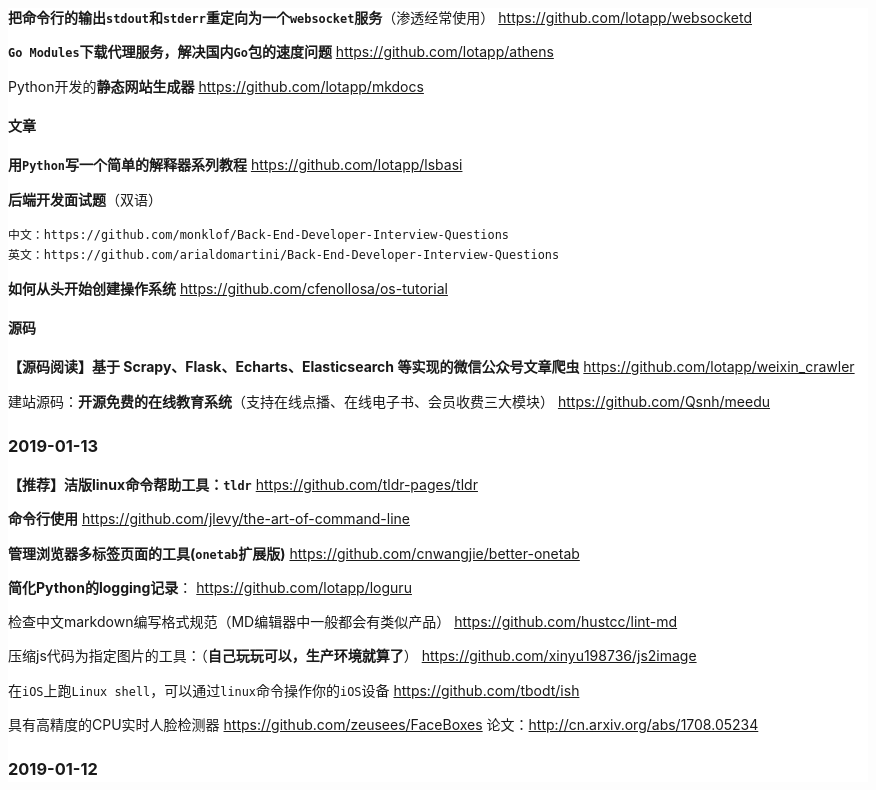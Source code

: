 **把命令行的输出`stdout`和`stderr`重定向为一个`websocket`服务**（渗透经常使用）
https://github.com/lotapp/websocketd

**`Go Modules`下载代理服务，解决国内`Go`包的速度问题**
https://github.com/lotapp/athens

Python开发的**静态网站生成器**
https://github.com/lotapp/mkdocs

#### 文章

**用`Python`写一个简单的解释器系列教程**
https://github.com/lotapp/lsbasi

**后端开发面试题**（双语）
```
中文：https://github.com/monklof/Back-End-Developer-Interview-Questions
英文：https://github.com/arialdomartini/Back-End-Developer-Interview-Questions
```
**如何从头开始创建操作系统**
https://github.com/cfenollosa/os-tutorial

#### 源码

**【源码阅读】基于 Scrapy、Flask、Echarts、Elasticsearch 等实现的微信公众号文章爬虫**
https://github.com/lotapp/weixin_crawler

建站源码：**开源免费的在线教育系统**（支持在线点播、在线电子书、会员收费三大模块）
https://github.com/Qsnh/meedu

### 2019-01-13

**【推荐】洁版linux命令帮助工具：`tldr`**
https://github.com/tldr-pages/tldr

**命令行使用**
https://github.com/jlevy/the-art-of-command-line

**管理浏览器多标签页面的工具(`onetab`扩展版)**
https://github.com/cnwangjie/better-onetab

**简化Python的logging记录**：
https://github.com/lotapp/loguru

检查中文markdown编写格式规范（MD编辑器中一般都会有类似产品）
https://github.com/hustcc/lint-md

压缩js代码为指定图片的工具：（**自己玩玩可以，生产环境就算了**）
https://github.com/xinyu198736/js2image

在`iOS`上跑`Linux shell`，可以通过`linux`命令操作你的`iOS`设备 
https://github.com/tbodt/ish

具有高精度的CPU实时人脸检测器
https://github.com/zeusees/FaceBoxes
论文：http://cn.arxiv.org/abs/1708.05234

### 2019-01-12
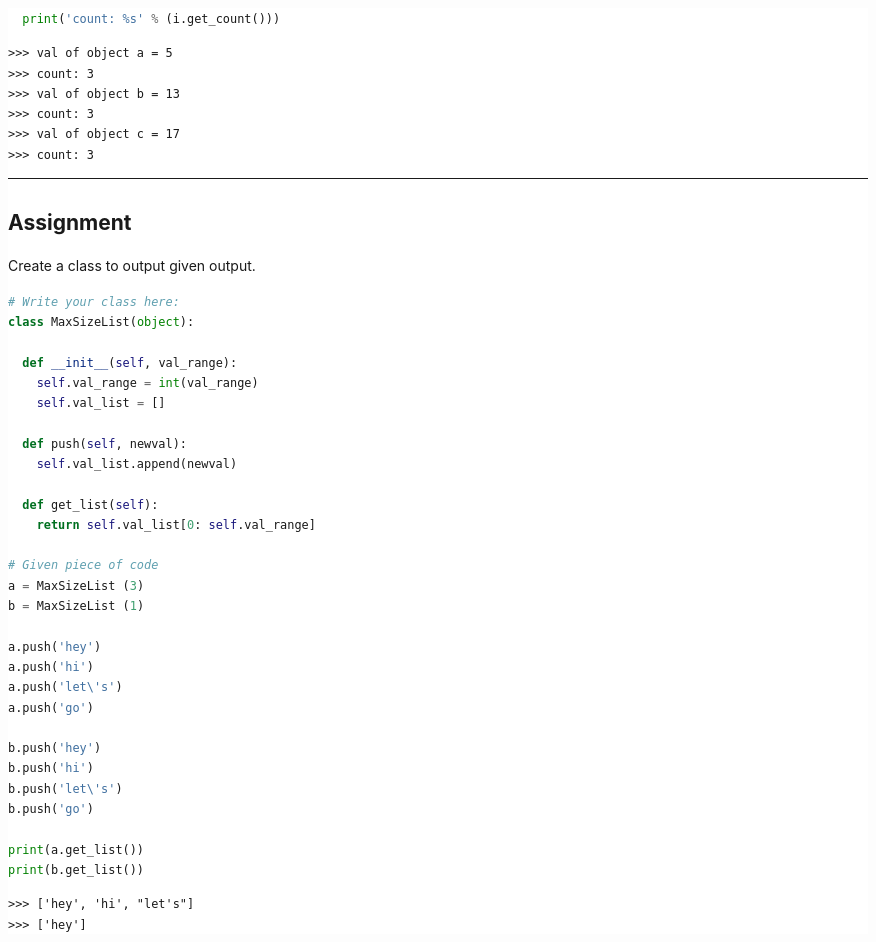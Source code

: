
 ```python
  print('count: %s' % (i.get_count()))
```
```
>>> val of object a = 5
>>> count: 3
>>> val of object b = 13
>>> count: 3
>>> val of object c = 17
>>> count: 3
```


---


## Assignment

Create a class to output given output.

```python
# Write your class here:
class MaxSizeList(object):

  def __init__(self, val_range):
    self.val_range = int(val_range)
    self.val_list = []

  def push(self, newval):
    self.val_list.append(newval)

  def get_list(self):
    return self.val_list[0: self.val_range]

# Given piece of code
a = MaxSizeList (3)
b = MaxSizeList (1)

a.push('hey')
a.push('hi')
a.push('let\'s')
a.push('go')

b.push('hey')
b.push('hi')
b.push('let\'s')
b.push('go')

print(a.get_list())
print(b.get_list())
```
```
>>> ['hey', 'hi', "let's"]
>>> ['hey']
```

==

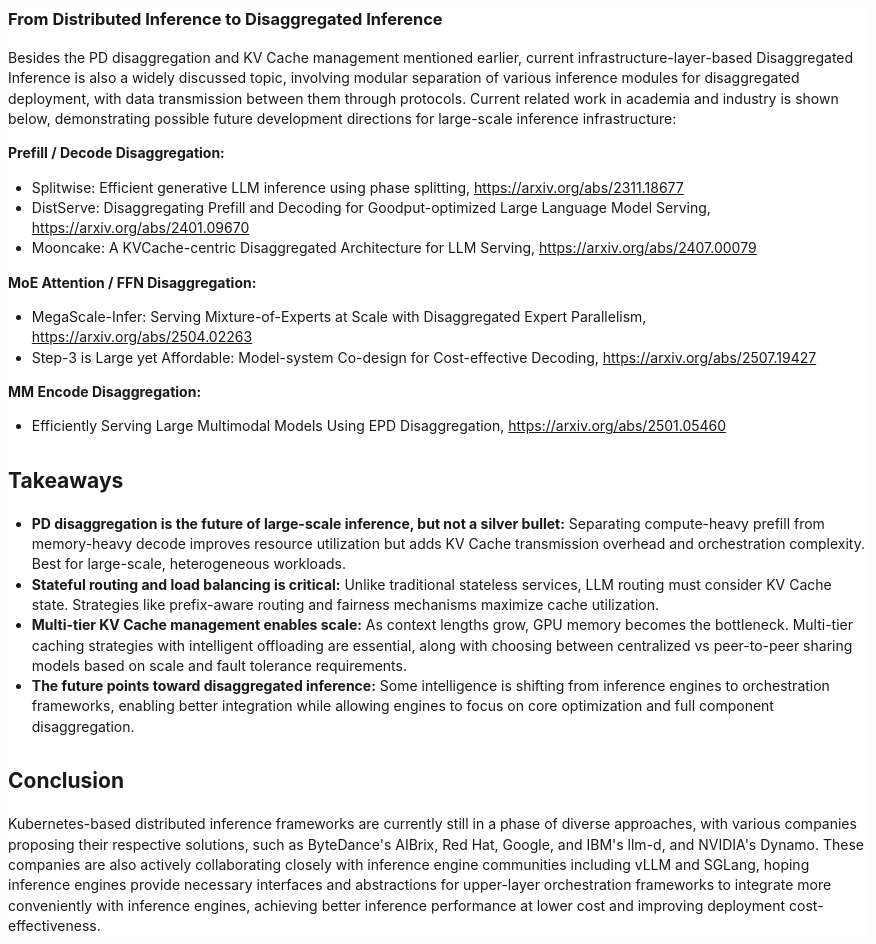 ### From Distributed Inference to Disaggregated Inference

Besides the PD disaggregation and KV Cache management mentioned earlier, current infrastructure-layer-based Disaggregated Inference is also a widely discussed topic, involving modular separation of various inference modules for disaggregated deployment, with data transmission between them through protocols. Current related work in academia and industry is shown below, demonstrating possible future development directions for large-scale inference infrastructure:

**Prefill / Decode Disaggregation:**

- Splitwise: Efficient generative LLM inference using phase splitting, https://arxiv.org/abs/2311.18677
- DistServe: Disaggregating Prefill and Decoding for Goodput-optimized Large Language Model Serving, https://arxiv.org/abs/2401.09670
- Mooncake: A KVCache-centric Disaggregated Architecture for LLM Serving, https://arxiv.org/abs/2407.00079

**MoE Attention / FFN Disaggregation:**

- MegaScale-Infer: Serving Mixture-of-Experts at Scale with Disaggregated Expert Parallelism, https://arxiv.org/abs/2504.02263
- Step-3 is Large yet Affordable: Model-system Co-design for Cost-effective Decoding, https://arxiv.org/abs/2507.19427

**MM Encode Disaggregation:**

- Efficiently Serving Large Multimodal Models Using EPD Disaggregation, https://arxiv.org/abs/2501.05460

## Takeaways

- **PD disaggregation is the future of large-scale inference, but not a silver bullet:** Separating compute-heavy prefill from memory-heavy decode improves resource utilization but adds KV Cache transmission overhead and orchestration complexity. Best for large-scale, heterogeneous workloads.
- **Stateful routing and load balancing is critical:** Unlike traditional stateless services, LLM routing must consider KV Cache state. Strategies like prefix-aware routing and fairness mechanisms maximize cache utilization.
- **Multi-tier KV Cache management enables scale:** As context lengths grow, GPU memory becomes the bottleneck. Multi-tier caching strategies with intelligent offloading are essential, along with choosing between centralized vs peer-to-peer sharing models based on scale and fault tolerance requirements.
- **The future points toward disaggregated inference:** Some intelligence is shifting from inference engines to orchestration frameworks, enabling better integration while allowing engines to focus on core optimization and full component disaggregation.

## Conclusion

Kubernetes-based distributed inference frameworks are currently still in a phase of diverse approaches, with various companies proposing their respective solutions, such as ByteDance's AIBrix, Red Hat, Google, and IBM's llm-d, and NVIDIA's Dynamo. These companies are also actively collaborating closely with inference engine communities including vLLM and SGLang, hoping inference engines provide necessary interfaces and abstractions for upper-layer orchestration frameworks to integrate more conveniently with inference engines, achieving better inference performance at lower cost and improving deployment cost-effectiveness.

DESCRIPTION OF THE TASK:
What lines in the data above contain the word "Decoding"? Show them all.

RESPONSE:
- DistServe: Disaggregating Prefill and Decoding for Goodput-optimized Large Language Model Serving, https://arxiv.org/abs/2401.09670
- Step-3 is Large yet Affordable: Model-system Co-design for Cost-effective Decoding, https://arxiv.org/abs/2507.19427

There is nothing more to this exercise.